* What is needed *
This exercise calls for the line with "1. Fork the repository", the line with "[MIT](https://choosealicense.com/licenses/mit/)", and all lines between them in the material below, output exactly and with no other lines.

Data to use below:

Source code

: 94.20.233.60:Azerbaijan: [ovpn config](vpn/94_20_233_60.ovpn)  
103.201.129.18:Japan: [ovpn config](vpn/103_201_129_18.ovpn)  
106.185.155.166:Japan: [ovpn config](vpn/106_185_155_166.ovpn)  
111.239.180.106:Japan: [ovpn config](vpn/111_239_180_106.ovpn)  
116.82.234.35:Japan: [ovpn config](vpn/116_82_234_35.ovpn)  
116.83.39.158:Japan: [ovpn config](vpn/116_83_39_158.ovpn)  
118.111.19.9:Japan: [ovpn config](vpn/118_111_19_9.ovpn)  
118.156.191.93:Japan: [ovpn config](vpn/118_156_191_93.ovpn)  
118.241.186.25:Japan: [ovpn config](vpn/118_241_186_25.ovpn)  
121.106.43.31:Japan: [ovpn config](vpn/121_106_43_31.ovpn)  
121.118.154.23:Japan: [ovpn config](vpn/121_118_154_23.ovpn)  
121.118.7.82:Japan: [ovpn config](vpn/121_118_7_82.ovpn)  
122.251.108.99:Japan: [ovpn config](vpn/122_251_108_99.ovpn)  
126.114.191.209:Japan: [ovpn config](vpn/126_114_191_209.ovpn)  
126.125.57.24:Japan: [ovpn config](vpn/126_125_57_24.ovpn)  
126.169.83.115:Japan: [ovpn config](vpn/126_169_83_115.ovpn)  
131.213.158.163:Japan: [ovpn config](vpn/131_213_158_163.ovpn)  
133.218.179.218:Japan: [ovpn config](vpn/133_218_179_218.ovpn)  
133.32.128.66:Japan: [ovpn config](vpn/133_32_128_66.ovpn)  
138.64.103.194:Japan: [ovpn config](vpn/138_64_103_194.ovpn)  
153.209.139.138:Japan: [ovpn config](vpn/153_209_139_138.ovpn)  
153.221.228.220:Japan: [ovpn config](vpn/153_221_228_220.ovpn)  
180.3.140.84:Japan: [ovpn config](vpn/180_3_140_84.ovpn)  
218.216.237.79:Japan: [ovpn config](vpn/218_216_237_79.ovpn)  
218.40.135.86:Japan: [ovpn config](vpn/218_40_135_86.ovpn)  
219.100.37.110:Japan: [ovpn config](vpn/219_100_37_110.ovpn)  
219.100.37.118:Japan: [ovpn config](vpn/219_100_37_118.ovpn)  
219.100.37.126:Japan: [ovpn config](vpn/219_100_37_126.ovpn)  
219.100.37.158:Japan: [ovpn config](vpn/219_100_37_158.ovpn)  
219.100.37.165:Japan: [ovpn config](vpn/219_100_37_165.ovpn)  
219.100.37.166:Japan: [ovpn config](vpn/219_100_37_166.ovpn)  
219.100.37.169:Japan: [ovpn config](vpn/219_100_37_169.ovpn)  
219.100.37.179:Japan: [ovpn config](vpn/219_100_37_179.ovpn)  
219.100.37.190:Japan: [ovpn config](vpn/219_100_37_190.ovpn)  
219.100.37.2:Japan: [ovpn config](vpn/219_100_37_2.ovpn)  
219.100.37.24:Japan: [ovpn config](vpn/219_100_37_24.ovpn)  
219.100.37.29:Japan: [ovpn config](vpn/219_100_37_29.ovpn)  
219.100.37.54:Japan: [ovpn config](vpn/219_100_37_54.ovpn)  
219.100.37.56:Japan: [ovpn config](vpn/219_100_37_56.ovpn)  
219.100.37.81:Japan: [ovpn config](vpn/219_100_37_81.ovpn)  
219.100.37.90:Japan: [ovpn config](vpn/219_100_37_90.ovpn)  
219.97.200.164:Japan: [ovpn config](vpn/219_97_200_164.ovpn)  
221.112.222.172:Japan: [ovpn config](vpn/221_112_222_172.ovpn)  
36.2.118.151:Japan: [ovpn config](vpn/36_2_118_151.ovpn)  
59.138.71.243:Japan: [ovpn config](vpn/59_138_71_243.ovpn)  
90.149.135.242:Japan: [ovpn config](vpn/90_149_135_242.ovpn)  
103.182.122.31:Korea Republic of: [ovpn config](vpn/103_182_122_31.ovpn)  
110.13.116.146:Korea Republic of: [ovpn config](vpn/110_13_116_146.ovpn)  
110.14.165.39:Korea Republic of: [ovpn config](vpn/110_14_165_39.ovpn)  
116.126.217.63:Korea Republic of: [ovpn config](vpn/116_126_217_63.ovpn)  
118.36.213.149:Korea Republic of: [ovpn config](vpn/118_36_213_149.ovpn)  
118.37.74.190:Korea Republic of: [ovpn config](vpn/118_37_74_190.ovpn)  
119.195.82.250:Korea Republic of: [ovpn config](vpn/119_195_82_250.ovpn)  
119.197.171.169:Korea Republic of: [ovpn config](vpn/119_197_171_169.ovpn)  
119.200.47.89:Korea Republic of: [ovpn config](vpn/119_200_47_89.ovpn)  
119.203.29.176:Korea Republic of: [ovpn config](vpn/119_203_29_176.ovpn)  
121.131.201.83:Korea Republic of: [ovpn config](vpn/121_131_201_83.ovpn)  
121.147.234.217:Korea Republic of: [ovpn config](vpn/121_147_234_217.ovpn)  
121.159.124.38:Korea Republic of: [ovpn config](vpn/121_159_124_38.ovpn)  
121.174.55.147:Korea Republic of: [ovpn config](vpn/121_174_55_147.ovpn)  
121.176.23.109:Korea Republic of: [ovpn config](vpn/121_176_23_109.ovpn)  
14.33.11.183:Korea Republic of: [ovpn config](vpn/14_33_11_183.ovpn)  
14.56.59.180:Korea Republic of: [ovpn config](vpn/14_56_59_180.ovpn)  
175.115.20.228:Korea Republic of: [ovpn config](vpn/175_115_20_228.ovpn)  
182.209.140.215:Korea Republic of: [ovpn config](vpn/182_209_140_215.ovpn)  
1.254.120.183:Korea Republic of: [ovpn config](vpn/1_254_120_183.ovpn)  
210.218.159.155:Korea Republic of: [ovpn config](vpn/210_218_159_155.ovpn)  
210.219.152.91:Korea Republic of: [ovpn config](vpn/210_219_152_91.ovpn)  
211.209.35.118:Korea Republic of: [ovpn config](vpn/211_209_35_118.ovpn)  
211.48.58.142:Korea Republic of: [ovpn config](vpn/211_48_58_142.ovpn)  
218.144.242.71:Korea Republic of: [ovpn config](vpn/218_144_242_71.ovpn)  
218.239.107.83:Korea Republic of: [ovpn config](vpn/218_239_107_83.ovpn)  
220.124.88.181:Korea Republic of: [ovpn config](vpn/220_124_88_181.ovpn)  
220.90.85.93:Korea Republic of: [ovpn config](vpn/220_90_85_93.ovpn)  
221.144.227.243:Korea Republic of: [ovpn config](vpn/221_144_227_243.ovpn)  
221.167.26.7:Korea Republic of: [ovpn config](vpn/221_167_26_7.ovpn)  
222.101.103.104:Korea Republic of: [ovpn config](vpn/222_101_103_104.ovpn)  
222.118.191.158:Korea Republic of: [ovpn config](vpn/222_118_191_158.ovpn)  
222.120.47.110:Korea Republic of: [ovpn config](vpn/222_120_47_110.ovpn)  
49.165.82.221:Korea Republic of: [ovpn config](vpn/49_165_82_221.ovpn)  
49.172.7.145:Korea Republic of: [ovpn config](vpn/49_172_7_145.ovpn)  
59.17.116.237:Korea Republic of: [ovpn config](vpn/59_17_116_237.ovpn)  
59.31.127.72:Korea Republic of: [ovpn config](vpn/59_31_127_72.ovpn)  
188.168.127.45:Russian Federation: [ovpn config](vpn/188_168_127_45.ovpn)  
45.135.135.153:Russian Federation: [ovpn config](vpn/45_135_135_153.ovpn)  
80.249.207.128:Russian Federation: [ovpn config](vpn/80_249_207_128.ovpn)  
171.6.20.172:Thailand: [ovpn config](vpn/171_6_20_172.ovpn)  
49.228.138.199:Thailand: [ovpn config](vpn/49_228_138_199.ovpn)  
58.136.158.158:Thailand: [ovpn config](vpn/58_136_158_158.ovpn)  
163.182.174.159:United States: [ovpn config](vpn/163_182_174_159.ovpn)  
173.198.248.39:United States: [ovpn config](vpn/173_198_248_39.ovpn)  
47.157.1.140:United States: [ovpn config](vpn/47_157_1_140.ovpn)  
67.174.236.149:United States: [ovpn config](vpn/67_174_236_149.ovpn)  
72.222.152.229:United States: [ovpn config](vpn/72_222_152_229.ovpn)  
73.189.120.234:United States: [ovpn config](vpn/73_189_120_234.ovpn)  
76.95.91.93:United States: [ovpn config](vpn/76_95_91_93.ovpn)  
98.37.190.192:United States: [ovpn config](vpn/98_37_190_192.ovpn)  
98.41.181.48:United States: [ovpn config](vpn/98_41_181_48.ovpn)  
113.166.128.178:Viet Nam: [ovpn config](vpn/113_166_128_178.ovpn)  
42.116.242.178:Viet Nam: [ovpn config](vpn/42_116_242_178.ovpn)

End of Data to use.
Data to use below:

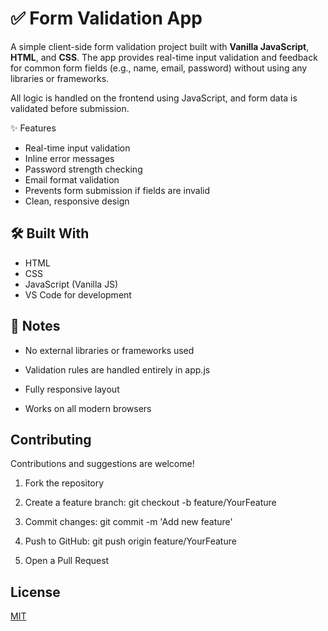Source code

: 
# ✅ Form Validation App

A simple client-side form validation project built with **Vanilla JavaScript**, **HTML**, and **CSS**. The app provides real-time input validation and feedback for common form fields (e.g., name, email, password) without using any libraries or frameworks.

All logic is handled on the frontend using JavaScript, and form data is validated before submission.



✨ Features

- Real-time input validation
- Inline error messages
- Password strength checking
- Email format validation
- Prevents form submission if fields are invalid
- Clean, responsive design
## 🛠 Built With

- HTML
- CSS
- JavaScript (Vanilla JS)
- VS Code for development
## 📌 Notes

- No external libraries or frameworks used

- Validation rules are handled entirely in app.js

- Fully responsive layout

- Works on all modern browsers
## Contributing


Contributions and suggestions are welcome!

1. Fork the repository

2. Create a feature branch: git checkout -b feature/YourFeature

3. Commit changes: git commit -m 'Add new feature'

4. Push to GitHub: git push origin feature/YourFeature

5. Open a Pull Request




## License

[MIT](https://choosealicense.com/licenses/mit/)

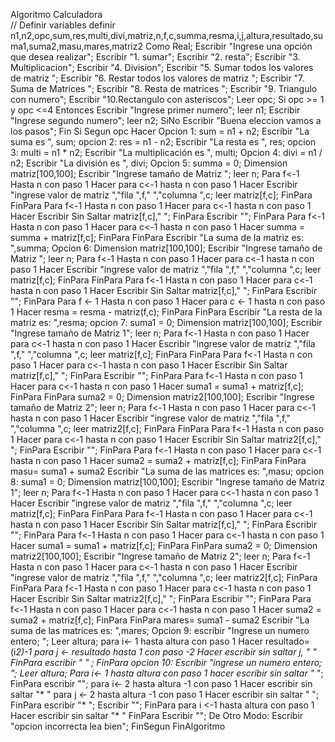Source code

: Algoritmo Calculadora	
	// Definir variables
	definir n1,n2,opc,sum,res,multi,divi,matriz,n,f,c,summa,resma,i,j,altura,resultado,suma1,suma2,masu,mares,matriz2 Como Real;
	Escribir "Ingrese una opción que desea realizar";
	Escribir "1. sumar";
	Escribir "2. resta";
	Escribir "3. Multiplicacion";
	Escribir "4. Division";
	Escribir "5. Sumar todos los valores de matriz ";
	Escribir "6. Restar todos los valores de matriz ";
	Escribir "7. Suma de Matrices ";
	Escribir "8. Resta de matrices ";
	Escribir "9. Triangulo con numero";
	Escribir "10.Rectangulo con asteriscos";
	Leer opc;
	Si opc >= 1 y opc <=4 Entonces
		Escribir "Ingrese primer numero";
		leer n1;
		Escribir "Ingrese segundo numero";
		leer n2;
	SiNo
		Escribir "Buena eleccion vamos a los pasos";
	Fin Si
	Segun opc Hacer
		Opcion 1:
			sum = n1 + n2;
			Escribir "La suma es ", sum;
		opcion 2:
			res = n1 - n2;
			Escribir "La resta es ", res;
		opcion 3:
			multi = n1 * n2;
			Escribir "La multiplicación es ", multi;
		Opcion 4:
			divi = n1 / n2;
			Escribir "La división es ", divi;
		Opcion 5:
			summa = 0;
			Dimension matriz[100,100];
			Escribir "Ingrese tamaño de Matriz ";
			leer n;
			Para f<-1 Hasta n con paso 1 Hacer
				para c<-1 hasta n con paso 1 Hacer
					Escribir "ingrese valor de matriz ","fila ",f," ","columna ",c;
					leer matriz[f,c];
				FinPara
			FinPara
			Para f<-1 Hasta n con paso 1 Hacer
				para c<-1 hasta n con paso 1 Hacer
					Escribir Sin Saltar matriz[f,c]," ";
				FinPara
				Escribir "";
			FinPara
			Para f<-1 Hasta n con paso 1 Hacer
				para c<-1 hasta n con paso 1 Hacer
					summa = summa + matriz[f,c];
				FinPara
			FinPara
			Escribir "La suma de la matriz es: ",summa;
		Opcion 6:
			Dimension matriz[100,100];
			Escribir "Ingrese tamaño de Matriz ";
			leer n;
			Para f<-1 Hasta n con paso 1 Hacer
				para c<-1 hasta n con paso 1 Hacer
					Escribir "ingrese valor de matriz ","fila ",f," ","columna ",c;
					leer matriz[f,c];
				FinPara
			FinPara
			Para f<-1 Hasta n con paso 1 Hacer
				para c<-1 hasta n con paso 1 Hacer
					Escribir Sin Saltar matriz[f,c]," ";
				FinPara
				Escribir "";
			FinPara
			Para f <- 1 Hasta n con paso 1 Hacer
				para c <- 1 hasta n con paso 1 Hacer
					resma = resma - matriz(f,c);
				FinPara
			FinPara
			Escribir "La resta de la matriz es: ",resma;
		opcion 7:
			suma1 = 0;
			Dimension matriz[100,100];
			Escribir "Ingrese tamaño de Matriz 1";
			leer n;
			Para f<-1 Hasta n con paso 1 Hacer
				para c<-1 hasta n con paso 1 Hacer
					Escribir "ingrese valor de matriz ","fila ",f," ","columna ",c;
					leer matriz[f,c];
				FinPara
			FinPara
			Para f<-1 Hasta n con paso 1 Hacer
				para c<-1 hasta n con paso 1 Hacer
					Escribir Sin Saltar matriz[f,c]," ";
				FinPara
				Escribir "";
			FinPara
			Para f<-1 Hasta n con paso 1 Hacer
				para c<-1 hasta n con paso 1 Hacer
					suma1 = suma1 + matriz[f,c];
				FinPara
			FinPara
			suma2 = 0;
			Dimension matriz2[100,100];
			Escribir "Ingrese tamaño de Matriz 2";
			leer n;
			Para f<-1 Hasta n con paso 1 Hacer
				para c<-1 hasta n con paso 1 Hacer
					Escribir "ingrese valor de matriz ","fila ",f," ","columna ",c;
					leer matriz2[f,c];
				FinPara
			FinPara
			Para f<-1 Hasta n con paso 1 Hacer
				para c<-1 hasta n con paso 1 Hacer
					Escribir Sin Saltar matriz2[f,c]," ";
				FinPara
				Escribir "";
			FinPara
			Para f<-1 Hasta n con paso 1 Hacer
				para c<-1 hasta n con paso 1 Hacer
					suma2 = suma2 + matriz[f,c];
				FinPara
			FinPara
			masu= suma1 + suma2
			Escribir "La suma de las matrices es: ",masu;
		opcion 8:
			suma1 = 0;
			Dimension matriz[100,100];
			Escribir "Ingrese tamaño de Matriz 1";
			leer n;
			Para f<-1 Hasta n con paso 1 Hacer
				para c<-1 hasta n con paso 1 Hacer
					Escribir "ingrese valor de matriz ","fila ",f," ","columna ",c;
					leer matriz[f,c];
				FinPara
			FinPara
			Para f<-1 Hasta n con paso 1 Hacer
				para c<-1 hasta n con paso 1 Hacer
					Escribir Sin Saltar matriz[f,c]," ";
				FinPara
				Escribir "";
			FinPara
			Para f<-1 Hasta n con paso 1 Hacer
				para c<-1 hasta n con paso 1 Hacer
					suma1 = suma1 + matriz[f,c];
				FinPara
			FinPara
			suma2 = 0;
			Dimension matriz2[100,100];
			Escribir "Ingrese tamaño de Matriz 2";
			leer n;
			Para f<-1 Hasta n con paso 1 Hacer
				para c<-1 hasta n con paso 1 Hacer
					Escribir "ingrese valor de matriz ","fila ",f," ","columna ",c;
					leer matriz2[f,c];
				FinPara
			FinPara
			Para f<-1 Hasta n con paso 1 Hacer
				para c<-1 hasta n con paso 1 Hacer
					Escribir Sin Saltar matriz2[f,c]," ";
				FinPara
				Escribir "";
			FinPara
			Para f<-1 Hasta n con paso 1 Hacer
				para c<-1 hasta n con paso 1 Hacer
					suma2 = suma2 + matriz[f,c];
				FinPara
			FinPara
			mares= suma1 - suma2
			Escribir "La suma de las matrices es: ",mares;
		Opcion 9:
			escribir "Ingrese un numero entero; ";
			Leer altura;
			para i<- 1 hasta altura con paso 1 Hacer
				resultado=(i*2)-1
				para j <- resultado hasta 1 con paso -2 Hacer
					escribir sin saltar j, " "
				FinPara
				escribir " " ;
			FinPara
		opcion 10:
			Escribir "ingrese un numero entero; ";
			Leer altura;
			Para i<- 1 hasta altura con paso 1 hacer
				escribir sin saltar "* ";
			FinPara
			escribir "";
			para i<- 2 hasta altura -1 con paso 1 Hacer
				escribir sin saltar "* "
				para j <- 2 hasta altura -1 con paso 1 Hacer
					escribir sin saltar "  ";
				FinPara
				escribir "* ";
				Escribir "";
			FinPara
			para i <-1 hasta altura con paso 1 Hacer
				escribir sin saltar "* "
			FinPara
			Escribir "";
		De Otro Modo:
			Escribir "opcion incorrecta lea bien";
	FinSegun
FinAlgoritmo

End of Data to use.

* Result of the exercise *
1. Fork the repository

2. Create a feature branch: git checkout -b feature/YourFeature

3. Commit changes: git commit -m 'Add new feature'

4. Push to GitHub: git push origin feature/YourFeature

5. Open a Pull Request




## License

[MIT](https://choosealicense.com/licenses/mit/)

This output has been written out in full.